There are a number of things that turn the French on. Food, unquestionably in poll position; sex, they are French after all ; wine, and rugby. OK they like Hermes too but that’s for a very special niche market. Rugby is a religion in France. It is every boys dream to play for les bleus, and score the winning try in the dieing seconds of the World Cup, beating the British. Oh, the sweet taste of giving it to the Brits. It’s a national pastime.

So the only thing that could interrupt the work in the cellar during harvest was to play rugby. And that took care of most of Sunday. But what I didn’t realize was the unusual way that a French team prepares for a match, and during that process I also had the revelation that your average Frenchman doesn’t have a clue about wine. It is a myth that everyone in France is somehow related to Michel Rolland.  No, whilst a nationality of great taste and sophistication in many ways, most people just knock back the red like its water, and make a few comments that you can’t go wrong with –  ah, c’est bon ca. This was certainly the favorite expression of the players at the pre-game lunch.

Here’s the way it shakes down in small village French club rugby played by adult men between 20-55, all on the same team. You show up at
the clubhouse at 12 noon for the aperitif of pastis, then there’s a 4 course lunch with carafes of red everywhere, and then after a quick coffee it’s time to amble down to the pitch, get changed, and play a match with kick-off at 3.30 pm. So you tailgate for 3 ½ hours as a player.

If they had breathalyzed the entire team they would have impounded every car. And yet as the game unfolded I finally understood how the most dynamic and beautiful rugby team anywhere in the world gets its magic flair from, its ability to pull a rabbit out of hat, to bring a nation of supporters to its feet chanting allez la France.

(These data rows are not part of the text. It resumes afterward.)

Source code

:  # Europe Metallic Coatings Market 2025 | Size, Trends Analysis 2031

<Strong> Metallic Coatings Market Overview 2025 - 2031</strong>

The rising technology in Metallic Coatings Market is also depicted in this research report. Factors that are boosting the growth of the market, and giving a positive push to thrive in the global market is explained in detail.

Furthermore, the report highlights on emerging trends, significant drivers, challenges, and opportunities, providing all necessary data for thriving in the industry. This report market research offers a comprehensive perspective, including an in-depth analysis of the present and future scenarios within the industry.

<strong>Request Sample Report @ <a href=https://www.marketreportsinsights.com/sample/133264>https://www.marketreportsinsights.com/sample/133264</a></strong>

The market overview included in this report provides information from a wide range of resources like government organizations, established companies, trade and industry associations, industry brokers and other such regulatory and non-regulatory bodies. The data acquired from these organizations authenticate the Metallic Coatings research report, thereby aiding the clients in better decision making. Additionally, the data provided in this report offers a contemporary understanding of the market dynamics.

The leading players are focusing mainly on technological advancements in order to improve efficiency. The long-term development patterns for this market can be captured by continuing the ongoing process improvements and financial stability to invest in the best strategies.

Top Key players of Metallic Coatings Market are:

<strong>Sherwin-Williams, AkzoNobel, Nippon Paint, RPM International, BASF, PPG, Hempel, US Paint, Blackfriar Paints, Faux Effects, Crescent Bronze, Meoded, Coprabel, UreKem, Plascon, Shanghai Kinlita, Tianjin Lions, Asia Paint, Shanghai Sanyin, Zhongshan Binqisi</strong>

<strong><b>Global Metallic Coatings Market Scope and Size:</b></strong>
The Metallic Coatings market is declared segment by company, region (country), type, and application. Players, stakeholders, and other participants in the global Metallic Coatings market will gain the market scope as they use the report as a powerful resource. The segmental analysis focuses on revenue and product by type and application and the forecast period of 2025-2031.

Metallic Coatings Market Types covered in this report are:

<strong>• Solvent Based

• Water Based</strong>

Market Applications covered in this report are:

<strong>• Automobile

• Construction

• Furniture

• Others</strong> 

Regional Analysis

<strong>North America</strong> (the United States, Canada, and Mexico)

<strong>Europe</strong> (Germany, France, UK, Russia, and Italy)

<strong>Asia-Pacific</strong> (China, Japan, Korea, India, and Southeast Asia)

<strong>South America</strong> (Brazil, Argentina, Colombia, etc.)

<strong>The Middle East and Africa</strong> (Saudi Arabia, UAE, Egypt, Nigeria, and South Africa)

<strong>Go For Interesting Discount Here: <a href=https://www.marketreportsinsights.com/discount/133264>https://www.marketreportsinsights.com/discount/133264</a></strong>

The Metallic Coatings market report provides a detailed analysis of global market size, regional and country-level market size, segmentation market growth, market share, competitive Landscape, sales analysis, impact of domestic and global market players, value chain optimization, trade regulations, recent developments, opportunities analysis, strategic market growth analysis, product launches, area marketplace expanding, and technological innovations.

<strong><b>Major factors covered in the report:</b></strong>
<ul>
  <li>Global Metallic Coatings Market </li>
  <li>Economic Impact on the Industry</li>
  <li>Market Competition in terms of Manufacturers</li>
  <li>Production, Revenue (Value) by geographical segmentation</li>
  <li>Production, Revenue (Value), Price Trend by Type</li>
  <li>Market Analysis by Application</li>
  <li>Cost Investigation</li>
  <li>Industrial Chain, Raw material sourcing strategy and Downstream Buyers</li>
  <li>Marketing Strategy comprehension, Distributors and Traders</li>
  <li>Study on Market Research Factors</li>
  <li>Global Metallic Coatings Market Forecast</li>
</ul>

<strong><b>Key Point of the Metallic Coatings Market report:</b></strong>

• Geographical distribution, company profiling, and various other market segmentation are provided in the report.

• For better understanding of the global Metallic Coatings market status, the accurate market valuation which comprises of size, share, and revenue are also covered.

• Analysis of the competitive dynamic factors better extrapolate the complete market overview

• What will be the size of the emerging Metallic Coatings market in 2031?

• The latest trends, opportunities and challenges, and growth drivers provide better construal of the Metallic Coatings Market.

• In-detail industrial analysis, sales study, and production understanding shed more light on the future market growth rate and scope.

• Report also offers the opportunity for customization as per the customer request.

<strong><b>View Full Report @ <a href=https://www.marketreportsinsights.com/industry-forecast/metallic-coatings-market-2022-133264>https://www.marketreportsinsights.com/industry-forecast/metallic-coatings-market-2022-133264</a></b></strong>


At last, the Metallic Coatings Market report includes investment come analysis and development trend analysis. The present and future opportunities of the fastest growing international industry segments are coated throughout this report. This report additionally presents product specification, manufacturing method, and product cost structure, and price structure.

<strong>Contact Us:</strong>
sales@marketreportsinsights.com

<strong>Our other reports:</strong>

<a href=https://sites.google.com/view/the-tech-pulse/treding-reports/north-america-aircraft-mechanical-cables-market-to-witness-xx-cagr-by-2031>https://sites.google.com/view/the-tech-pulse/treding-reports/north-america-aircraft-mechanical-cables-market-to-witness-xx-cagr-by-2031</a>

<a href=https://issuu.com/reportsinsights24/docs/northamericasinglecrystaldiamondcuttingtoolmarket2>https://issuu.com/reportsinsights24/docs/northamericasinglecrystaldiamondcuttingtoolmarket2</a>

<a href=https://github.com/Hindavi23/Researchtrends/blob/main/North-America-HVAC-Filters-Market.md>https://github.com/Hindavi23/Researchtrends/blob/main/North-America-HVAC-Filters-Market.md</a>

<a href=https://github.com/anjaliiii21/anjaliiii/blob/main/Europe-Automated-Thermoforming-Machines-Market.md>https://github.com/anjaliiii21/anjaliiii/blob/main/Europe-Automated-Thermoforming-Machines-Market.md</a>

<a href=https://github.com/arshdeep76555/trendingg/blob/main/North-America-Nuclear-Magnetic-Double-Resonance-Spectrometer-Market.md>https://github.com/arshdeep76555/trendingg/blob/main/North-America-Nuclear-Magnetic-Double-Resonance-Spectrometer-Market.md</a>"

Well, there’s the individual nature of the people, a knack, a brilliance, but  it’s also partly because of the wine pre-game. And if you follow rugby it will now make perfect sense why they are the most penalized team in the world.

Sadly, domestic consumption of wine is going down, dramatically. In fact over the last 30 years it has plummeted. Why? It’s not cool to drink what your parents used to slosh back, there are drinking and driving laws now, and there are strict government anti-alcohol stances especially with regards to advertising. And frankly the previous numbers of the 1970’s were spiked by clearly excessive consumption. Case in point. I would be the only person drinking coffee at 8 am in the local café. Everyone else, driving tractors and working in the fields, was drinking wine or beer. And some people would drink 2 liters of low alcohol red per day, every day. Wow.

It’s really been the perfect storm for many French producers. A local market that is trending down, export markets full of strange people from places like Chile and Australia with kangaroos on the label, that somehow sell like hotcakes. And generally they now have competitors outsmarting them in marketing and offering better value. It has either forced French producers to improve, or leave. This struggle in the French wine sector is a matter of national pride. Because whilst every Frenchman might not know about Brett and odd sounding tests like 4EG, they sure know that France produces the best wines in the world. And on that point, they are not wrong.